_GIVEN INFORMATION_.
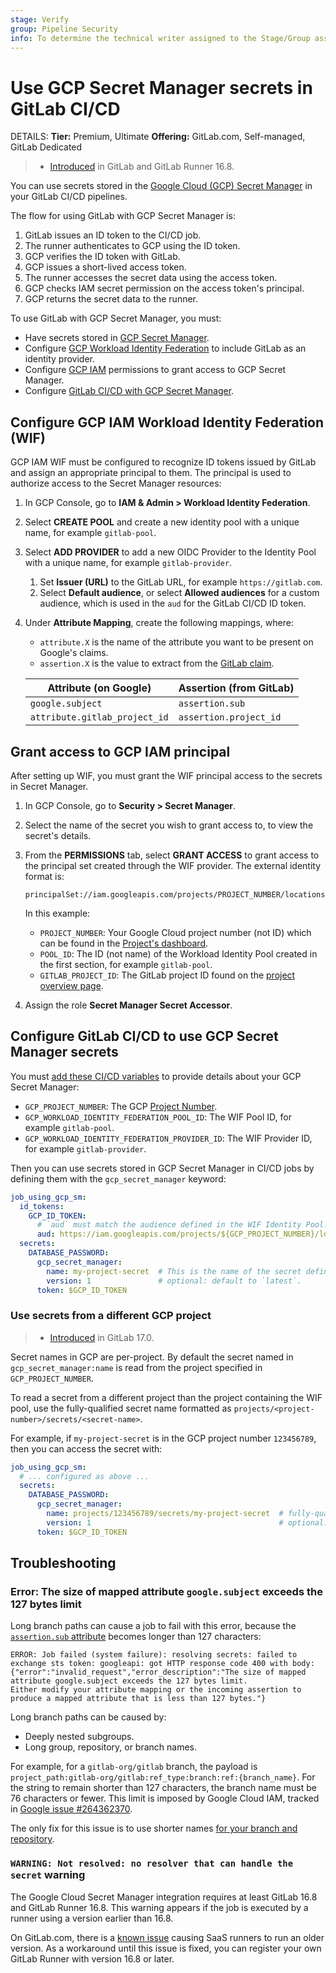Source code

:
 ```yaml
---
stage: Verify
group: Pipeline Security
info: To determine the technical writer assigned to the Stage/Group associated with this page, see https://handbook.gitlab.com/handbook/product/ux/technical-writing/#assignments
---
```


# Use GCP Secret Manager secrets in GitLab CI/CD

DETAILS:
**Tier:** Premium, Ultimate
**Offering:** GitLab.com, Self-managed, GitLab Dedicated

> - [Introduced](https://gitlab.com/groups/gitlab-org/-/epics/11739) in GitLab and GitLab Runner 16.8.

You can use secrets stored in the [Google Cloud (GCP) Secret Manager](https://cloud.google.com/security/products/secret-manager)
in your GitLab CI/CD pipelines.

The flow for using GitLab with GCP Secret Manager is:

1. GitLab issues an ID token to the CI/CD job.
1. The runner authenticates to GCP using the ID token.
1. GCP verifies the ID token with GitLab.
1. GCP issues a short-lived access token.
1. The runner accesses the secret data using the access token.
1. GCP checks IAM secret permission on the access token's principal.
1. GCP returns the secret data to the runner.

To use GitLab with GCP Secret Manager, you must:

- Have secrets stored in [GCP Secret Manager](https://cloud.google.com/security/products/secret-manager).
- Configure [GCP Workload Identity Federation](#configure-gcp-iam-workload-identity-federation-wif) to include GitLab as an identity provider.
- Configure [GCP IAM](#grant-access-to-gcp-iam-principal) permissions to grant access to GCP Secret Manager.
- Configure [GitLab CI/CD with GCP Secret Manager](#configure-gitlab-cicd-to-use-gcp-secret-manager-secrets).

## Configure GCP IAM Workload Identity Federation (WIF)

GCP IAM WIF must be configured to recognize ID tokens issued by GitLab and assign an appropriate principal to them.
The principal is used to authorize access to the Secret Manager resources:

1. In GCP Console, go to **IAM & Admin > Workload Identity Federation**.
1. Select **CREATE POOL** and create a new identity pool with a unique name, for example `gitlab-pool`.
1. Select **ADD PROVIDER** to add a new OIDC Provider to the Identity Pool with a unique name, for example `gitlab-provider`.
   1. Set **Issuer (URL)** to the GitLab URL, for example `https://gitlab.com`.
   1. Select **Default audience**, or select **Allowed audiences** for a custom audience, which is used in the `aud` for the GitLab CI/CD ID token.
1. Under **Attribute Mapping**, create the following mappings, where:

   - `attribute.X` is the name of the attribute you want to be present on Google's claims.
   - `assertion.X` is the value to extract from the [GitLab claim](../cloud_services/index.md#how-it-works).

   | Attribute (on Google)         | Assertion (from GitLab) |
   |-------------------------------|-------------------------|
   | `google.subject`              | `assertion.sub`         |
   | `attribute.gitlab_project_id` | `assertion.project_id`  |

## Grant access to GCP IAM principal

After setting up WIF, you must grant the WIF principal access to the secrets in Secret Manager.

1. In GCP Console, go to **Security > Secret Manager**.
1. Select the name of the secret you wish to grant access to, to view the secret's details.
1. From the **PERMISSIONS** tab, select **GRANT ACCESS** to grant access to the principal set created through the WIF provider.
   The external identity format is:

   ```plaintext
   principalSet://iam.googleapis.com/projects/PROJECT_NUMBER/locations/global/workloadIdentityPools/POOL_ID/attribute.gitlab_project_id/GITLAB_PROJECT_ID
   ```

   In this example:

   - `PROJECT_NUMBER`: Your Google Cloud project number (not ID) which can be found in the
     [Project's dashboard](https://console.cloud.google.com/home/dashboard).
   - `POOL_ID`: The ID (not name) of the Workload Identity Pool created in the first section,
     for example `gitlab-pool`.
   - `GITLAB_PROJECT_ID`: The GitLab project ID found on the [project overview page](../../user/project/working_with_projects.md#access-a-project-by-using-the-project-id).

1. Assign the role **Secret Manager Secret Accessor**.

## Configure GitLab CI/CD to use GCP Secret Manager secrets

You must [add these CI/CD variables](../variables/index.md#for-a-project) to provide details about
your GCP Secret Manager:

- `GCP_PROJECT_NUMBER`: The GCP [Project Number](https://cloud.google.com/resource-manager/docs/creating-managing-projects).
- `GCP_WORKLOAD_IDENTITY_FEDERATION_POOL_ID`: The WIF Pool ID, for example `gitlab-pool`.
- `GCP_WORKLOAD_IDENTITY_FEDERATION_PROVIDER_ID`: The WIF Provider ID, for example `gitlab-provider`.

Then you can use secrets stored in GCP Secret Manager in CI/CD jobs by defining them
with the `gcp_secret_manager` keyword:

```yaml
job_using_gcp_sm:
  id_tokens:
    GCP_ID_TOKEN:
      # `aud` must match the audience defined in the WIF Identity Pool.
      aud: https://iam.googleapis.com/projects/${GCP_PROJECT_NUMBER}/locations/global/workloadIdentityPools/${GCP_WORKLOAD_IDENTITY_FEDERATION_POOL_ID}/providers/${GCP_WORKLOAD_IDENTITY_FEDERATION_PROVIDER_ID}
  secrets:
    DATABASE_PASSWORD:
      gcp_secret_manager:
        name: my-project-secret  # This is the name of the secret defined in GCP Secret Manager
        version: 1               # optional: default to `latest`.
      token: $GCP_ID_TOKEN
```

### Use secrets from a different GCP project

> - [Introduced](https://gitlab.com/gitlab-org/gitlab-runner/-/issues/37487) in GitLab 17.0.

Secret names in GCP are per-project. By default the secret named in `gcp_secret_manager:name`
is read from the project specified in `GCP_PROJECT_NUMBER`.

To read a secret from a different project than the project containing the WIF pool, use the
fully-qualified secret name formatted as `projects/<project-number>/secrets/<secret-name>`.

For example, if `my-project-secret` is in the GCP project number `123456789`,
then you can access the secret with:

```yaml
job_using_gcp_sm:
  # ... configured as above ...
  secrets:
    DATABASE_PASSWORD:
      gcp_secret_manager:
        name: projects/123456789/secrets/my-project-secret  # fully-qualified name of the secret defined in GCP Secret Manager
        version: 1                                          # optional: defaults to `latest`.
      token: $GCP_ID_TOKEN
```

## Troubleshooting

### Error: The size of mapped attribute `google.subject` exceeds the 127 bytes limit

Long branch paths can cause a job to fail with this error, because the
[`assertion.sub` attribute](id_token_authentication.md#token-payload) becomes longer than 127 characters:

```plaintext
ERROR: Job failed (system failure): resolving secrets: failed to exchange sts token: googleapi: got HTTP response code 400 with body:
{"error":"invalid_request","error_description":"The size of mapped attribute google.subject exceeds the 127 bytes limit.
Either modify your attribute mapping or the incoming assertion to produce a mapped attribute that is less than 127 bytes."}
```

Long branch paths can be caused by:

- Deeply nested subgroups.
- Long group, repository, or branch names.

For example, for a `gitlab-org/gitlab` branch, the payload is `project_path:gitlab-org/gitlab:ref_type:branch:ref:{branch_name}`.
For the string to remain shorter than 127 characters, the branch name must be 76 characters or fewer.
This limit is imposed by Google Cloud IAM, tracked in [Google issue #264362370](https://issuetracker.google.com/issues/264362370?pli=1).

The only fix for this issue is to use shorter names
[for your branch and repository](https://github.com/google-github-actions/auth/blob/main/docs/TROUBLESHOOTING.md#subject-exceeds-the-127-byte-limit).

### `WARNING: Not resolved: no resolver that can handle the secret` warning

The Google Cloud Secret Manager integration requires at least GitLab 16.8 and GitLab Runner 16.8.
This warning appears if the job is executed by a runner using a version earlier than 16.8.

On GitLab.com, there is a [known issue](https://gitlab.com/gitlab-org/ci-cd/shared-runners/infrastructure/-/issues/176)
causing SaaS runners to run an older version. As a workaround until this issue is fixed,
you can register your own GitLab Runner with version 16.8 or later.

---

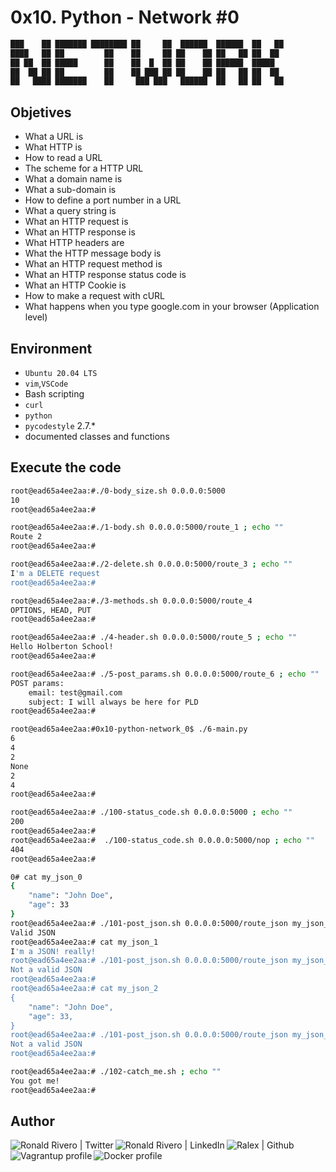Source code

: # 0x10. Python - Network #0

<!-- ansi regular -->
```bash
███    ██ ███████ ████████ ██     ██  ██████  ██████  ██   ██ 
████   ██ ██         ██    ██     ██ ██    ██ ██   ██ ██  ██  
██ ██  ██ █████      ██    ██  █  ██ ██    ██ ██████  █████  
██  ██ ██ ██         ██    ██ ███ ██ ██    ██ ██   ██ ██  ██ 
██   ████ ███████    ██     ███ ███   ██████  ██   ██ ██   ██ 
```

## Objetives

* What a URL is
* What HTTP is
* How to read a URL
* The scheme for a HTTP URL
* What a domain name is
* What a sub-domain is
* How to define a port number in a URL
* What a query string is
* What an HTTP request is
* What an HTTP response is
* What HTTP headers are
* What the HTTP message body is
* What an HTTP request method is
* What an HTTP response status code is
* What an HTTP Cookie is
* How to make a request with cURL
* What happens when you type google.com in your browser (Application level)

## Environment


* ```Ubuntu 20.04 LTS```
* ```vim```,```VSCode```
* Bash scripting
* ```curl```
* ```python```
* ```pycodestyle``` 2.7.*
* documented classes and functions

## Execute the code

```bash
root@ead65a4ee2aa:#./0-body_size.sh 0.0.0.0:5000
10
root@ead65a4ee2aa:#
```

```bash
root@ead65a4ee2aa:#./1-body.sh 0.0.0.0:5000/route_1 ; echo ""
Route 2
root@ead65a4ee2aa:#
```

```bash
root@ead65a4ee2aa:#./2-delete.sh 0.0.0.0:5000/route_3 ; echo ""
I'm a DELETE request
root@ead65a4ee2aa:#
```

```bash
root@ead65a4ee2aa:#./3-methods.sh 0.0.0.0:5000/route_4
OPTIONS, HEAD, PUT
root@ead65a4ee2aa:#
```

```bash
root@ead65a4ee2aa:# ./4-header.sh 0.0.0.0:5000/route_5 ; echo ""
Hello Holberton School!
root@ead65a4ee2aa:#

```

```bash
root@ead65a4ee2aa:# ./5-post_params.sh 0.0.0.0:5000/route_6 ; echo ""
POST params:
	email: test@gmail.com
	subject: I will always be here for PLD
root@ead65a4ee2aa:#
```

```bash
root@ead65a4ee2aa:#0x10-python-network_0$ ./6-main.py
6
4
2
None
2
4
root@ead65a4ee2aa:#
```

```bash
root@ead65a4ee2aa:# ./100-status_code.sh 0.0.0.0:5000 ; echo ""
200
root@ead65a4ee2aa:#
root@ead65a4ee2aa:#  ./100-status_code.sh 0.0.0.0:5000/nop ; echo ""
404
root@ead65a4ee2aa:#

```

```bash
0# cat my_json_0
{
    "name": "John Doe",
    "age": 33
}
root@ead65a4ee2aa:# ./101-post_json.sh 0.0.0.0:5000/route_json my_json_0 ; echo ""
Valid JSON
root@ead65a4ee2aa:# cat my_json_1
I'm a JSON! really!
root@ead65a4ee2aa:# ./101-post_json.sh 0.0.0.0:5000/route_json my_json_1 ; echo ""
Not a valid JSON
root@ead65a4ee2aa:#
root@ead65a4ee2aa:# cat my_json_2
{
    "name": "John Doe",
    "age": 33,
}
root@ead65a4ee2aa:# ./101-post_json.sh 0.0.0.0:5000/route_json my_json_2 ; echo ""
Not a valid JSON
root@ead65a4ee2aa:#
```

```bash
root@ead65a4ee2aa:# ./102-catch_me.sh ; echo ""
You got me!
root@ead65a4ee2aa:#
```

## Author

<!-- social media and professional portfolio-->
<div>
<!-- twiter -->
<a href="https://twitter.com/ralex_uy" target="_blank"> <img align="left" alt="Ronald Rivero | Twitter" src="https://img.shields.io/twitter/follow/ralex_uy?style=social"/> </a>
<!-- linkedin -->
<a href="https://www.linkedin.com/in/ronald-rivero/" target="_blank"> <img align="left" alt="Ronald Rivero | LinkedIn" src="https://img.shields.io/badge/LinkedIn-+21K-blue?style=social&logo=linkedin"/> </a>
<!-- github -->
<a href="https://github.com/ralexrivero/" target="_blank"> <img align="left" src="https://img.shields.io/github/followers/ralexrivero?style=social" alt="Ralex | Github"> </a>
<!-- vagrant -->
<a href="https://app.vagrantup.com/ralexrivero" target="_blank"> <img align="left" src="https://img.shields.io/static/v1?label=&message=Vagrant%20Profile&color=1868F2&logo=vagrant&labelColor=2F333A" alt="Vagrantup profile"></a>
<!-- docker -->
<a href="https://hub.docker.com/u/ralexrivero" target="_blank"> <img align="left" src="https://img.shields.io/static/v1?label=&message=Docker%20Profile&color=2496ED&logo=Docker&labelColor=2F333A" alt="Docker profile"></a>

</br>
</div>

_ABOUT THIS TASK_. Say only how many lines among the entries above contain the string "docker".

_ANSWER SECTION_. 2